When we came to build the Model Factory, implementing a robust and easy to use form of deduplication was top of our wishlist. To achieve this, we modelled deduplication in the same way as the rest of our data pipeline: we still treat each step of deduplication as a separate program, but each separate program now heavily utilises Spark, enabling easier scalability. Of course, not every step is trivially parallelizable, and we had to pull some tricks out of our algorithmic toolkit—like massively parallel connected component algorithms— to eliminate any single node steps. Moreover, we orchestrate deduplication using Dagster, which enables us to easily manifest intermediate results as data assets. This decision, it turns out, was remarkably useful. Materialising intermediate results as Iceberg tables enables us to easily track lineage and identify the impact of each processing step. Better still, by producing intermediate steps in this way, we can more easily recover from failures or disruptions in individual steps.

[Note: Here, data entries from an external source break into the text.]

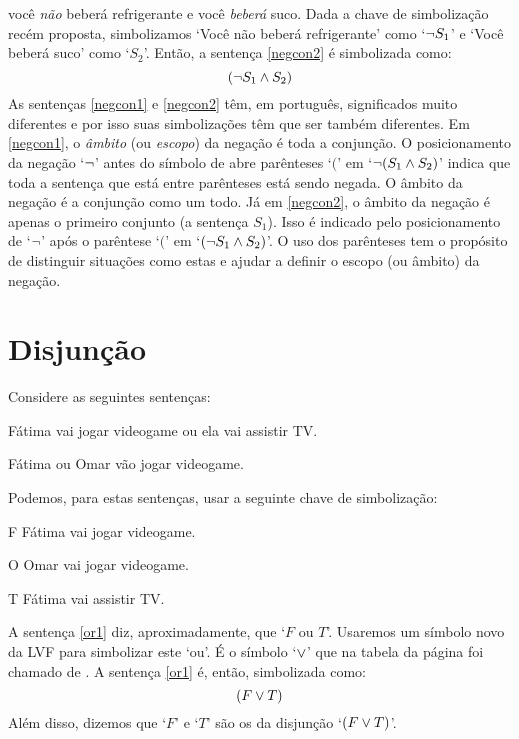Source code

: você \emph{não} beberá refrigerante e você \emph{beberá} suco.
Dada a chave de simbolização recém proposta, simbolizamos `Você não beberá refrigerante' como `$\neg S_1$' e `Você beberá suco' como `$S_2$'.
Então, a sentença \ref{negcon2} é simbolizada como:
$$(\neg S_1 \wedge S_2)$$
As sentenças \ref{negcon1} e \ref{negcon2} têm, em português, significados muito diferentes e por isso suas simbolizações têm que ser também diferentes.
Em \ref{negcon1}, o \emph{âmbito} (ou \emph{escopo}) da negação é toda a conjunção.
O posicionamento da negação `$\neg$' antes do símbolo de abre parênteses `$($'  em `$\neg(S_1 \wedge S_2)$' indica que toda a sentença que está entre parênteses está sendo negada. O âmbito da negação é a conjunção como um todo.
Já em \ref{negcon2}, o âmbito da negação é apenas o primeiro conjunto (a sentença $S_1$).
Isso é indicado pelo posicionamento de `$\neg$' após o parêntese `$($' em `$(\neg S_1 \wedge S_2)$'.
O uso dos parênteses tem o propósito de distinguir situações como estas e ajudar a definir o escopo (ou âmbito) da negação.


\section{Disjunção}

Considere as seguintes sentenças:
	\begin{earg}
		\item[\ex{or1}]Fátima vai jogar videogame ou ela vai assistir TV.
		\item[\ex{or2}]Fátima ou Omar vão jogar videogame. 
	\end{earg}
Podemos, para estas sentenças, usar a seguinte chave de simbolização:
	\begin{ekey}
		\item[F] Fátima vai jogar videogame.
		\item[O] Omar vai jogar videogame.
		\item[T] Fátima vai assistir TV.
	\end{ekey}
A sentença \ref{or1} diz, aproximadamente, que `$F$ ou $T$'.
Usaremos um símbolo novo da LVF para simbolizar este `ou'.
É o símbolo `$\vee$' que na tabela da página \pageref{table:TFLConnectives} foi chamado de . 
A sentença \ref{or1} é, então, simbolizada como:
$$(F \vee T)$$
Além disso, dizemos que `$F$' e `$T$' são os  da disjunção `$(F \vee T)$'.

The improvement from the Model Factory version of deduplication relative to the older version cannot be overstated. Before, deduplication was a heavyweight process to run that required near-constant babysitting and management to handle correctly; now, it is just another "click of the button" data workflow in our wheelhouse. Notably, making deduplication just another piece of the Model Factory pipeline opened up its usage for all sorts of unexpected use cases, and we now deploy full deduplication on all manner of datasets when we simply didn't before.
Dependency sorting
We now turn our attention to how we package documents in a form that makes them useful for training. However, before we dig into how we actually pack documents, we first need to talk about how we ensure that our model sees documents in an order that makes for efficient training. For the sake of this section, we'll focus only on code documents, as the considerations for natural language are much less onerous.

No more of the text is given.